EXERCISE AIM:
Across the entries below, how many lines have the word "inline" in them? Respond with only the number.

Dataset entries
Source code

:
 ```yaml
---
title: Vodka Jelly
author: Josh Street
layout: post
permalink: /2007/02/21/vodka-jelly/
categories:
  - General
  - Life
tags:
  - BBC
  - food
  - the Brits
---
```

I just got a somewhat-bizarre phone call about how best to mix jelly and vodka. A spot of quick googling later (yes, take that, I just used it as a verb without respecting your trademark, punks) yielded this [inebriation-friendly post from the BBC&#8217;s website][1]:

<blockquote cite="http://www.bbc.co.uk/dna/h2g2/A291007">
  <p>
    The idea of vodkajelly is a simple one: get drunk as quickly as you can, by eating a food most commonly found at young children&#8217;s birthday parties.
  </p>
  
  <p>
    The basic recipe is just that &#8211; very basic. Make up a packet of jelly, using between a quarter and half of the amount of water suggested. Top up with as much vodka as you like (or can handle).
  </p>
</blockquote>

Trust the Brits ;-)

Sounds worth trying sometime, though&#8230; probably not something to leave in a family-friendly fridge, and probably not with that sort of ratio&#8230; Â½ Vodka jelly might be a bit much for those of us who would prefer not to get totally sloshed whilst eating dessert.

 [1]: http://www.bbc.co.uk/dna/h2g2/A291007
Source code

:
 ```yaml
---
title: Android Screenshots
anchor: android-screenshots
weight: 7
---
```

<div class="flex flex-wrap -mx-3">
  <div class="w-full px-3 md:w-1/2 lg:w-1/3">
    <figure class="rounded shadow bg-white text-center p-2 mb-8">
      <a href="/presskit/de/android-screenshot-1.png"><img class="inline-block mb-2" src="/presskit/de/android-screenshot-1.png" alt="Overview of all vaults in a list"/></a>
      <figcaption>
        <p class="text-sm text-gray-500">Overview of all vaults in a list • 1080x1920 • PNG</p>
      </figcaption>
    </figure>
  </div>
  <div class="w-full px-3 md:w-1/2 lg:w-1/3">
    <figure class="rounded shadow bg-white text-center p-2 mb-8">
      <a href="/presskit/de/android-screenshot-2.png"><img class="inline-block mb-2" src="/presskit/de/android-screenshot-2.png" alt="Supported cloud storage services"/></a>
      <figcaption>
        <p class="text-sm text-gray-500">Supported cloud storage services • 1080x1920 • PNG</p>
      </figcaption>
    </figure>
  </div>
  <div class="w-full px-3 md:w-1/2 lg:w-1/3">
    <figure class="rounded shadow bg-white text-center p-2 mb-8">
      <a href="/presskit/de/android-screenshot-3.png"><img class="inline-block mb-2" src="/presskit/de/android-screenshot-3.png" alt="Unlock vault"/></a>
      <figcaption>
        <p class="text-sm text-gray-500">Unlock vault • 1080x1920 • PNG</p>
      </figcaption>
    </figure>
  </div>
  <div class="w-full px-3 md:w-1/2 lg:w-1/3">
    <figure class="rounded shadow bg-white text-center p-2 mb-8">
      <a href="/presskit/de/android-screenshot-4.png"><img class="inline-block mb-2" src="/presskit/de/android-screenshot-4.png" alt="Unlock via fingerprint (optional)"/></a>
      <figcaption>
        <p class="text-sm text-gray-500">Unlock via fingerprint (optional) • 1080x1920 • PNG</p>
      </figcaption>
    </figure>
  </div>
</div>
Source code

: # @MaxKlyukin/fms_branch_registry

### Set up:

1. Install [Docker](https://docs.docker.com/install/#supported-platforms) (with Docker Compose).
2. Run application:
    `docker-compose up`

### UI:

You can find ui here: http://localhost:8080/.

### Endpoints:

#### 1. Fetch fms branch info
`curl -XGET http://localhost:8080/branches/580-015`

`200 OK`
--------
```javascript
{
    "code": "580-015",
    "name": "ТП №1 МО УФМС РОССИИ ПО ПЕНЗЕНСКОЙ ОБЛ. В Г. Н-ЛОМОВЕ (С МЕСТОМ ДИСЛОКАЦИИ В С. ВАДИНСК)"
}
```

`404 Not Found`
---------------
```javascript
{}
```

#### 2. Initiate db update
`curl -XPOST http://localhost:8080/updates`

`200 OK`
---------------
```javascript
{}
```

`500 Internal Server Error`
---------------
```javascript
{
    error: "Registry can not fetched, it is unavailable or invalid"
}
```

THE ANSWER:
4